(Document images with source code)
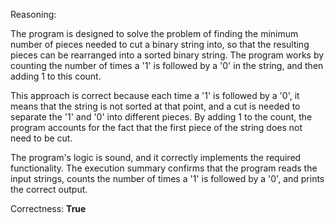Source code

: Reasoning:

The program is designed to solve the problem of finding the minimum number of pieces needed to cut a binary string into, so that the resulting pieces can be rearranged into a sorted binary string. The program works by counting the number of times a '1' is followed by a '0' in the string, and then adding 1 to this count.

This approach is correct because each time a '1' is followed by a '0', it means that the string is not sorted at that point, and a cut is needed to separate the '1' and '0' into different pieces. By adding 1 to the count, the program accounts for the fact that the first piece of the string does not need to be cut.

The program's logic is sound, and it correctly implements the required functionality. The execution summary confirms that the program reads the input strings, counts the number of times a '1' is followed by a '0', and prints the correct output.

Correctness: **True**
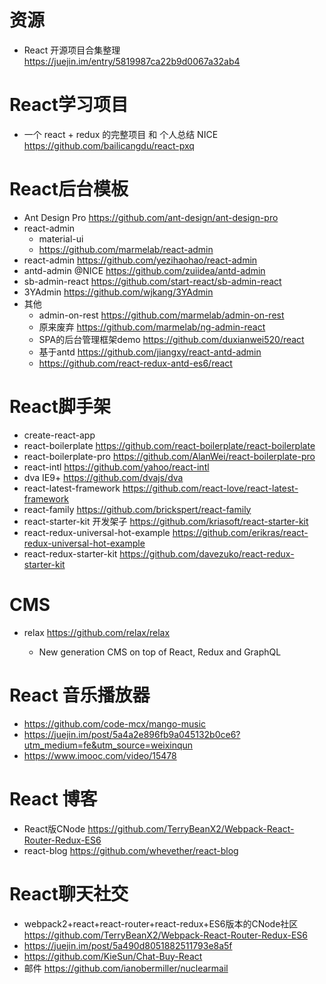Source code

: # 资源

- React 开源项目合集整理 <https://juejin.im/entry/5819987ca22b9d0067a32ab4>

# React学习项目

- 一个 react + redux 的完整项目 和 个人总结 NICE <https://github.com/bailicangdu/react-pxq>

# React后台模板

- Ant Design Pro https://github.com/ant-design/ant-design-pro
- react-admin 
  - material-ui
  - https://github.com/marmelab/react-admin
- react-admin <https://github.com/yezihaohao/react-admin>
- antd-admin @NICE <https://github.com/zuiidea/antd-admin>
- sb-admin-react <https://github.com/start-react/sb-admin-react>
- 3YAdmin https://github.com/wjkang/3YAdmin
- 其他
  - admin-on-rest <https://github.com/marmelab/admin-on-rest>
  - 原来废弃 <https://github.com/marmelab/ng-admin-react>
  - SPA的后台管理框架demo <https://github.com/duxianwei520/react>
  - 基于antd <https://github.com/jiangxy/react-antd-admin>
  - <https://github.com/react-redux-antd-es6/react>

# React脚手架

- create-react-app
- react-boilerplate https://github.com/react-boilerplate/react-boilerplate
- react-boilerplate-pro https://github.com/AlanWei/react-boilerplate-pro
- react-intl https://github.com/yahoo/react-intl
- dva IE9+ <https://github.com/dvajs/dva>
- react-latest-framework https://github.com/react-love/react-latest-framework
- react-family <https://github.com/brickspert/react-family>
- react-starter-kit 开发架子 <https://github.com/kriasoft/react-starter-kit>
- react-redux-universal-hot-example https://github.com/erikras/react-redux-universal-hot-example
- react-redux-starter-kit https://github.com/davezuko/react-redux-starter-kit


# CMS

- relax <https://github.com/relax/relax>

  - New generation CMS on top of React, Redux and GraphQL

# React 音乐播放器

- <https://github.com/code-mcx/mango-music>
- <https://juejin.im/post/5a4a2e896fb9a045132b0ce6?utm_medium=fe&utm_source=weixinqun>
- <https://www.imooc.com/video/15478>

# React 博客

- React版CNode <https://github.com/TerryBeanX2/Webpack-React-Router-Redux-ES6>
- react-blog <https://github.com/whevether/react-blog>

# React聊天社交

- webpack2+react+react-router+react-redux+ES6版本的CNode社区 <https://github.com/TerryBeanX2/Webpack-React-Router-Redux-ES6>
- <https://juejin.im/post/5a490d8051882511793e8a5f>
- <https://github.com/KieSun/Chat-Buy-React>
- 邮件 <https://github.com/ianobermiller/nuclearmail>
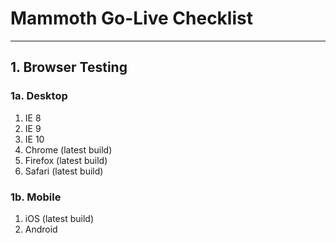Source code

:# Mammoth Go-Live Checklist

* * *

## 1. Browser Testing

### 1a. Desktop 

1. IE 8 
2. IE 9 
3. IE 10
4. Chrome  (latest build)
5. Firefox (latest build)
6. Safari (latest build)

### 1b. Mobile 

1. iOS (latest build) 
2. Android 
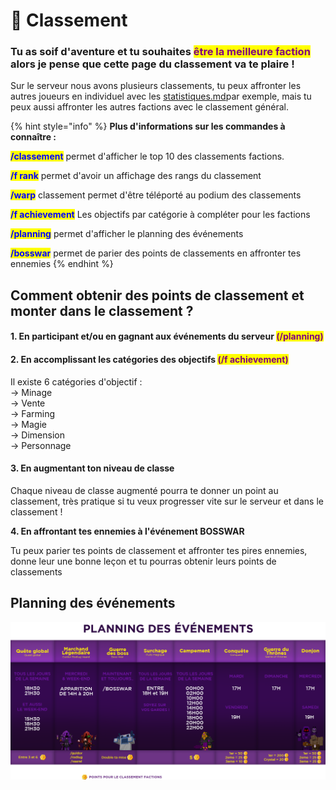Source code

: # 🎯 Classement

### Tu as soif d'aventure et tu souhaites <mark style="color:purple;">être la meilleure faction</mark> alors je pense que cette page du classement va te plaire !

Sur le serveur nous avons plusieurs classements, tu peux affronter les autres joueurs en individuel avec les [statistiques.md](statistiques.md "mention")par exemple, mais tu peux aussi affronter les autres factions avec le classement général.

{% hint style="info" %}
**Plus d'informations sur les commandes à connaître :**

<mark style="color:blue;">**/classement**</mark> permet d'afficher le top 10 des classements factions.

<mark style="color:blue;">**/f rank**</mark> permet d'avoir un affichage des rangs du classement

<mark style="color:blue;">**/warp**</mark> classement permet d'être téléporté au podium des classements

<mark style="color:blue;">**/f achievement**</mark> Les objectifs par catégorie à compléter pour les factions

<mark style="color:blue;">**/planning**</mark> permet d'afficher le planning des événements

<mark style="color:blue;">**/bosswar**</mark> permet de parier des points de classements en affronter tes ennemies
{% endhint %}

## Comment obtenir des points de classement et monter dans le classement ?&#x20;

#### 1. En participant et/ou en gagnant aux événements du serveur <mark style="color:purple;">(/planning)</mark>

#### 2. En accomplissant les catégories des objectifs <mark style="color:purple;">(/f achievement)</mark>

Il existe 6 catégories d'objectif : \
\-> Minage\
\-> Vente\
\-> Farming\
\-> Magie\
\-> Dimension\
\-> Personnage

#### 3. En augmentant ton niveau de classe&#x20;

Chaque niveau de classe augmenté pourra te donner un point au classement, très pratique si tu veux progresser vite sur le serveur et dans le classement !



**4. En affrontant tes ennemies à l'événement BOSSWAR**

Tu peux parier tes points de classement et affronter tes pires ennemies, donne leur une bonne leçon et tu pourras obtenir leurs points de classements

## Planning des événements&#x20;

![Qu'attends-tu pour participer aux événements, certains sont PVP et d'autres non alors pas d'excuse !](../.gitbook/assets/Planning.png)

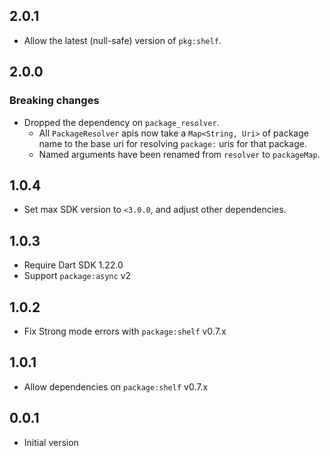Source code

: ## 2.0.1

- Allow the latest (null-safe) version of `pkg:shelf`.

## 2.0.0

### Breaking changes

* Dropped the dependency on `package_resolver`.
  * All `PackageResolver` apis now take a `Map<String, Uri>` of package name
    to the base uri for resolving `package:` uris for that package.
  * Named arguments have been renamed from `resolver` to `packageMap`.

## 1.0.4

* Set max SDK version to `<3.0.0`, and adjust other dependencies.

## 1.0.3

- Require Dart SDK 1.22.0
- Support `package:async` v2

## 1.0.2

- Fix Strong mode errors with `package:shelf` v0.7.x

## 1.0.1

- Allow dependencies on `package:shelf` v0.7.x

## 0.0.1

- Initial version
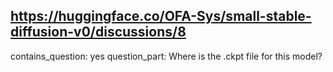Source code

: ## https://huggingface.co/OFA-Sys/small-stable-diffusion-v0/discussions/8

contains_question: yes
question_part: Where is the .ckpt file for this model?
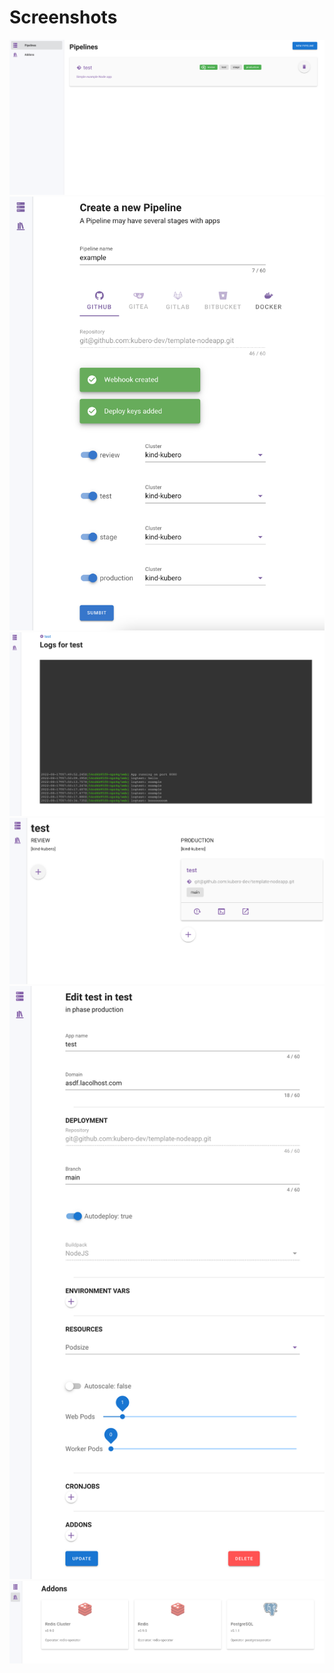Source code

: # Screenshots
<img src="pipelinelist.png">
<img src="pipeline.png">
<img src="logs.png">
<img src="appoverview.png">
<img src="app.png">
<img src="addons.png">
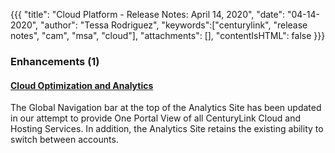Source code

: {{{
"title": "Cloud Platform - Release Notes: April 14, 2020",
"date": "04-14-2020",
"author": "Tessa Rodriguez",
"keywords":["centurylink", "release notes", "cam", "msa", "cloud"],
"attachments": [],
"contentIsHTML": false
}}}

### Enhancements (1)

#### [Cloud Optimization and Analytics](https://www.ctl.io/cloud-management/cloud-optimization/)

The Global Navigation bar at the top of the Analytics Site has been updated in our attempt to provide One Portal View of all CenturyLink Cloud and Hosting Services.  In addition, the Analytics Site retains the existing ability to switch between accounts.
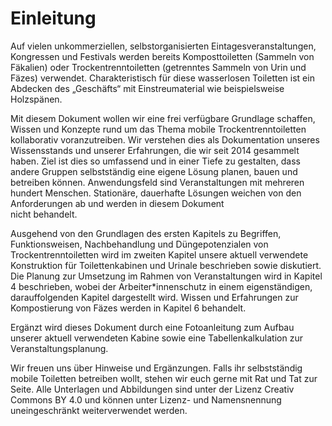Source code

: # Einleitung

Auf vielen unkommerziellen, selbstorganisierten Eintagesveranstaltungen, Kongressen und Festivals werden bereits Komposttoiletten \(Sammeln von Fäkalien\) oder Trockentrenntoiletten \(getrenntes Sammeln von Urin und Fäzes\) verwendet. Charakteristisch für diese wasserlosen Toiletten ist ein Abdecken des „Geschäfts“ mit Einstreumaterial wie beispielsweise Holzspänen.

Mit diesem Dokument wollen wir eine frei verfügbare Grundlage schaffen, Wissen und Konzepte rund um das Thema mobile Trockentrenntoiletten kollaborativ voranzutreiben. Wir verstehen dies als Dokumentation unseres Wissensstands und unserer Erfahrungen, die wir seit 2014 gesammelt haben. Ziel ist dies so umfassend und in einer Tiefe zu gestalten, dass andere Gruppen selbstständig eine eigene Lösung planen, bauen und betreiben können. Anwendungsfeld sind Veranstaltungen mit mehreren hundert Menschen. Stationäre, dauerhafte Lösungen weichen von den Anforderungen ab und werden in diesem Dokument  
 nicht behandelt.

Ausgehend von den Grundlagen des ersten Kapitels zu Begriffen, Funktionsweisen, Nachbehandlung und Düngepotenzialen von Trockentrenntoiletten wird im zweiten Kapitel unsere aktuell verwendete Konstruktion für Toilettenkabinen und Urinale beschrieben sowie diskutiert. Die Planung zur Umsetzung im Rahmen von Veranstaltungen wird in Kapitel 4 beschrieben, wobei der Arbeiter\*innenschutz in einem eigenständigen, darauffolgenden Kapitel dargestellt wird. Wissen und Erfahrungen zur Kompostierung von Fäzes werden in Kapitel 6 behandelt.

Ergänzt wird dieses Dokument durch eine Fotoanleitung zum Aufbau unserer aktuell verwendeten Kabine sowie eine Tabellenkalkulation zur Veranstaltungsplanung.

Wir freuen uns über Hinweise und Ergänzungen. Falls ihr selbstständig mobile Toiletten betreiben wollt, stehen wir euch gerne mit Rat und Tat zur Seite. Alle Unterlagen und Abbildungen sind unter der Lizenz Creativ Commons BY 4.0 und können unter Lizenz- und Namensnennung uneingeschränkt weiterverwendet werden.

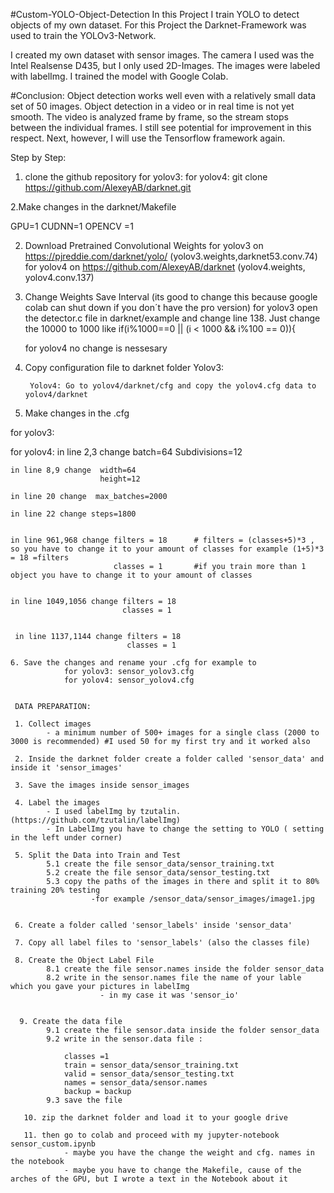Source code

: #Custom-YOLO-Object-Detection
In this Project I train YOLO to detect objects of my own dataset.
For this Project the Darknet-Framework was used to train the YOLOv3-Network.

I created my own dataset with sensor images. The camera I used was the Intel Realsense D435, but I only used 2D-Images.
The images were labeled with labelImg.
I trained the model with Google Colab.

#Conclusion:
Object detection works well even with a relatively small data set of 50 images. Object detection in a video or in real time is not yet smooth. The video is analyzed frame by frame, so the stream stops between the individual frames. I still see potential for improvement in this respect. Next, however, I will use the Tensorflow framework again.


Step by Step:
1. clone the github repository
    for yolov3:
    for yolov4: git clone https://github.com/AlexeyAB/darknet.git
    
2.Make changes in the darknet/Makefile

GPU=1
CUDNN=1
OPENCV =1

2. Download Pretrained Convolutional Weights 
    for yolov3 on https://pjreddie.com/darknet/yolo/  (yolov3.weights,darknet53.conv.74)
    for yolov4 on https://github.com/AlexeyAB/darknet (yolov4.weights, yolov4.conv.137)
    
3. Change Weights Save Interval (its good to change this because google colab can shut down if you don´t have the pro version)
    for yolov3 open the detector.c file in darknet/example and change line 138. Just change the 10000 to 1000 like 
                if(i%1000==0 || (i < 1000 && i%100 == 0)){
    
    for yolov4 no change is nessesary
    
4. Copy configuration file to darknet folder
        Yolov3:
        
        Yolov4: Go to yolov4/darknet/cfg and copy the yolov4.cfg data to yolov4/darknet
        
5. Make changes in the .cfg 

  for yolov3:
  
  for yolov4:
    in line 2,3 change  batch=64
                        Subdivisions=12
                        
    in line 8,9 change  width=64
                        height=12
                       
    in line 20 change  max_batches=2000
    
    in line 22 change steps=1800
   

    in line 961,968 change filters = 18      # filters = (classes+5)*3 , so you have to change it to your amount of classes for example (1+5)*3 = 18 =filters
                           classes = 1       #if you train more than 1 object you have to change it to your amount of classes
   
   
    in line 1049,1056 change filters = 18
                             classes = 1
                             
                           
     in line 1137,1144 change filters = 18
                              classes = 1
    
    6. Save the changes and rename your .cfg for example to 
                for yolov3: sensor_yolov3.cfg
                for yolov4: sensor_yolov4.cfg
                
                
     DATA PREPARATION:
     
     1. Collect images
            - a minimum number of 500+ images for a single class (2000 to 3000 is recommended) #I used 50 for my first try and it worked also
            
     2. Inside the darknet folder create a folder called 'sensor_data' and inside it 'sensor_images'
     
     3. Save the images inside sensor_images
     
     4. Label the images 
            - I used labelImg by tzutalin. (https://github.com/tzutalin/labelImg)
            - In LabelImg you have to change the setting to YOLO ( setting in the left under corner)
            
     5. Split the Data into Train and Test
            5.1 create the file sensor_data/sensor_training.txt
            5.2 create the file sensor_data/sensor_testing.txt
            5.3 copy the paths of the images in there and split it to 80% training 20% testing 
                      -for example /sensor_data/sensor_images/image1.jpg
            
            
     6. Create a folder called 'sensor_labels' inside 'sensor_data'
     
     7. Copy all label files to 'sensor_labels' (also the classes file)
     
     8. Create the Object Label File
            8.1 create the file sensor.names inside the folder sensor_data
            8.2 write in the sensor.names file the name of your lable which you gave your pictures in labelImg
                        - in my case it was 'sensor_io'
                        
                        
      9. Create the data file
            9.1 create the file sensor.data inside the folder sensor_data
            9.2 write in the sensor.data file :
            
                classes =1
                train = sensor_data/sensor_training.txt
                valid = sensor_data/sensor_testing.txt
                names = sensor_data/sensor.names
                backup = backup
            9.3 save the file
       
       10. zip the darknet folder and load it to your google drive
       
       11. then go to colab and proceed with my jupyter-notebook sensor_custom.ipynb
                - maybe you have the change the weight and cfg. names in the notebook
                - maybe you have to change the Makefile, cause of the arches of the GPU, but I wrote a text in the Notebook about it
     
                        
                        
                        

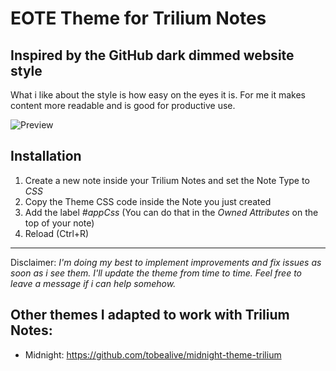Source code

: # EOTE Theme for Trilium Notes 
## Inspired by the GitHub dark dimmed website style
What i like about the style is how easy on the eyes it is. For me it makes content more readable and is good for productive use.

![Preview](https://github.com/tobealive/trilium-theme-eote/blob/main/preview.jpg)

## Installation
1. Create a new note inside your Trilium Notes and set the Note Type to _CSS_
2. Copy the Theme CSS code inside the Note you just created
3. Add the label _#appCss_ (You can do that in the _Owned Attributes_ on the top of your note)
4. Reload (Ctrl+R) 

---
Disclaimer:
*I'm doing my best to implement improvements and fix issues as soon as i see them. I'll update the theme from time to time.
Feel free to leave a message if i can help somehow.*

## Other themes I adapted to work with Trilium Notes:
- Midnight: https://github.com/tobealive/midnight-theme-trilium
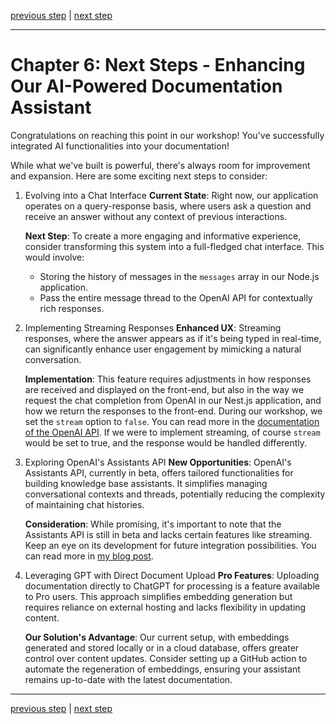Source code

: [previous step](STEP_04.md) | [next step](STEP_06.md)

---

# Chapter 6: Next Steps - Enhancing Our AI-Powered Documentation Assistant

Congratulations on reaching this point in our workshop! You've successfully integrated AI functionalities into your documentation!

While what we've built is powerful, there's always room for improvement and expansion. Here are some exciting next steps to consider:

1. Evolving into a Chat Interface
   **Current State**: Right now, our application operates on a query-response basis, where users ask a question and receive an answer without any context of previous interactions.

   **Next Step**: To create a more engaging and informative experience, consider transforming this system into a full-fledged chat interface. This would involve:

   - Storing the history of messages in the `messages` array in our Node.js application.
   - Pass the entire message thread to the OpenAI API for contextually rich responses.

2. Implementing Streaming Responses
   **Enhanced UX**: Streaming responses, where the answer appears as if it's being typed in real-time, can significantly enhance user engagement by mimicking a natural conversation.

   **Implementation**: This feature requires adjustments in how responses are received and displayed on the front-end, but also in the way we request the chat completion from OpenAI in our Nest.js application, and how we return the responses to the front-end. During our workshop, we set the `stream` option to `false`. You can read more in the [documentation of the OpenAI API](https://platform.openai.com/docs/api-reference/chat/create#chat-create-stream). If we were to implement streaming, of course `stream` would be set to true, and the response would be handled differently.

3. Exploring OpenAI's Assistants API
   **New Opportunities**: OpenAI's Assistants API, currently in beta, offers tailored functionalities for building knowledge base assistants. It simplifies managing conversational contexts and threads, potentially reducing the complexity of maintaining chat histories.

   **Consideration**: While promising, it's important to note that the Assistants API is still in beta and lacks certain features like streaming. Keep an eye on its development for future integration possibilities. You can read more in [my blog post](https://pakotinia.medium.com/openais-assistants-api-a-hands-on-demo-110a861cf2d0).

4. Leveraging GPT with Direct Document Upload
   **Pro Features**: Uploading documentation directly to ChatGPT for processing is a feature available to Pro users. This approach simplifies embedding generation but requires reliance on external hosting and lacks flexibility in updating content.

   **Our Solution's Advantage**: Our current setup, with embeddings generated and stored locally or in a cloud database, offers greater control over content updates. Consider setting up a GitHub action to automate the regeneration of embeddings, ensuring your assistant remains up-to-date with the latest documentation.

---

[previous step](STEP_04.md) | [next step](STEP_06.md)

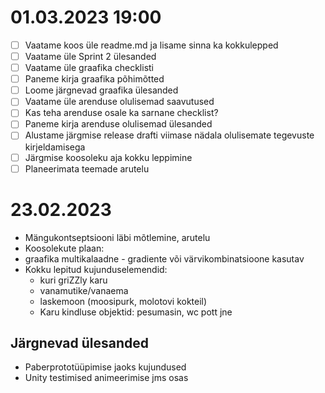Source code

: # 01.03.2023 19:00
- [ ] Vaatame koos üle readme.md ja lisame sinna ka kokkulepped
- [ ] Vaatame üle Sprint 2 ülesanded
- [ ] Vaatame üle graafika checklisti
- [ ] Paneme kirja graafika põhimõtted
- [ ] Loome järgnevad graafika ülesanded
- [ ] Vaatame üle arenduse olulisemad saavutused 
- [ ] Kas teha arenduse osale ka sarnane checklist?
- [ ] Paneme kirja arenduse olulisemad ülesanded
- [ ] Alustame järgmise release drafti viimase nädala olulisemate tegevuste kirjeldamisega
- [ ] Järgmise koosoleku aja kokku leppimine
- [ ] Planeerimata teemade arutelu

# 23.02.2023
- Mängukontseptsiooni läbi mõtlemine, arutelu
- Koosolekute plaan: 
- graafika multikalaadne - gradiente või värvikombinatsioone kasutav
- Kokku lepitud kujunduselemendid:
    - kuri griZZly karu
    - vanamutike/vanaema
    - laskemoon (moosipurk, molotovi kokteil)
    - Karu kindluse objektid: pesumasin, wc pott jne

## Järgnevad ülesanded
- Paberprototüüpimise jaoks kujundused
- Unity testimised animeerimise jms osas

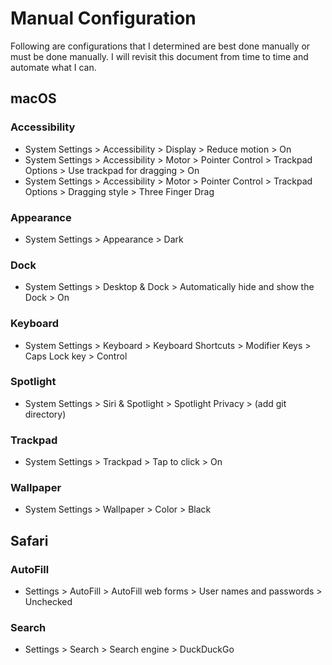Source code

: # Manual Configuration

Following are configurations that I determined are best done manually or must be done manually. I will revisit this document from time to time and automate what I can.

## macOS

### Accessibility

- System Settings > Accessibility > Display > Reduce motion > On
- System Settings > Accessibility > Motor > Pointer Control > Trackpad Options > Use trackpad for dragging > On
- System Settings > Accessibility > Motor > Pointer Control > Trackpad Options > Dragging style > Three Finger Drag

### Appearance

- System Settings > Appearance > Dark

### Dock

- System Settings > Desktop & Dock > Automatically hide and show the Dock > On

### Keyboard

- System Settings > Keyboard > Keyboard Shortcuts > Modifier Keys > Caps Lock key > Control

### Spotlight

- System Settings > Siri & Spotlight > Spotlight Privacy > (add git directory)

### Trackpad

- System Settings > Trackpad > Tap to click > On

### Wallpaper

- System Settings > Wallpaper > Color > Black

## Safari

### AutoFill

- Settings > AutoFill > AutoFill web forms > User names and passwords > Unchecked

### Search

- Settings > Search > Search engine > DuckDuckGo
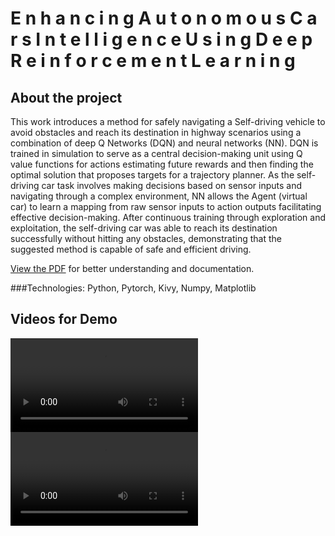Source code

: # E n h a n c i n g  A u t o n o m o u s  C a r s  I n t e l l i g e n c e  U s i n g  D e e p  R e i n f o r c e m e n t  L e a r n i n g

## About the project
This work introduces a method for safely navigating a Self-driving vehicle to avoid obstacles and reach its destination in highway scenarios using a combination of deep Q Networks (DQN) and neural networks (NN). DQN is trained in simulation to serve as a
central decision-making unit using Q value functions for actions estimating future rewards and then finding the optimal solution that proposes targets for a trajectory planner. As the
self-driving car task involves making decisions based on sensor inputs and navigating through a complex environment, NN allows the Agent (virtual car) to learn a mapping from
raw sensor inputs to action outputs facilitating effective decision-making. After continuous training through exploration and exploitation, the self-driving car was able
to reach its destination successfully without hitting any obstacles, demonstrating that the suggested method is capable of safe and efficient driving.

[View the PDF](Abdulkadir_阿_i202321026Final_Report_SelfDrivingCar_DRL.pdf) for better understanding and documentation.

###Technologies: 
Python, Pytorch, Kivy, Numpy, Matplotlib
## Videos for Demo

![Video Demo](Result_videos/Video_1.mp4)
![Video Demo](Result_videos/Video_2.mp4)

→ WHAT TO DO: With the line holding "in line 1137,1144 change filters = 18" as the first and the line holding "5.3 copy the" as the last, set down that range of the entries above exactly, and nothing else.

→ EXERCISE RESPONSE:
     in line 1137,1144 change filters = 18
                              classes = 1
    
    6. Save the changes and rename your .cfg for example to 
                for yolov3: sensor_yolov3.cfg
                for yolov4: sensor_yolov4.cfg
                
                
     DATA PREPARATION:
     
     1. Collect images
            - a minimum number of 500+ images for a single class (2000 to 3000 is recommended) #I used 50 for my first try and it worked also
            
     2. Inside the darknet folder create a folder called 'sensor_data' and inside it 'sensor_images'
     
     3. Save the images inside sensor_images
     
     4. Label the images 
            - I used labelImg by tzutalin. (https://github.com/tzutalin/labelImg)
            - In LabelImg you have to change the setting to YOLO ( setting in the left under corner)
            
     5. Split the Data into Train and Test
            5.1 create the file sensor_data/sensor_training.txt
            5.2 create the file sensor_data/sensor_testing.txt
            5.3 copy the paths of the images in there and split it to 80% training 20% testing 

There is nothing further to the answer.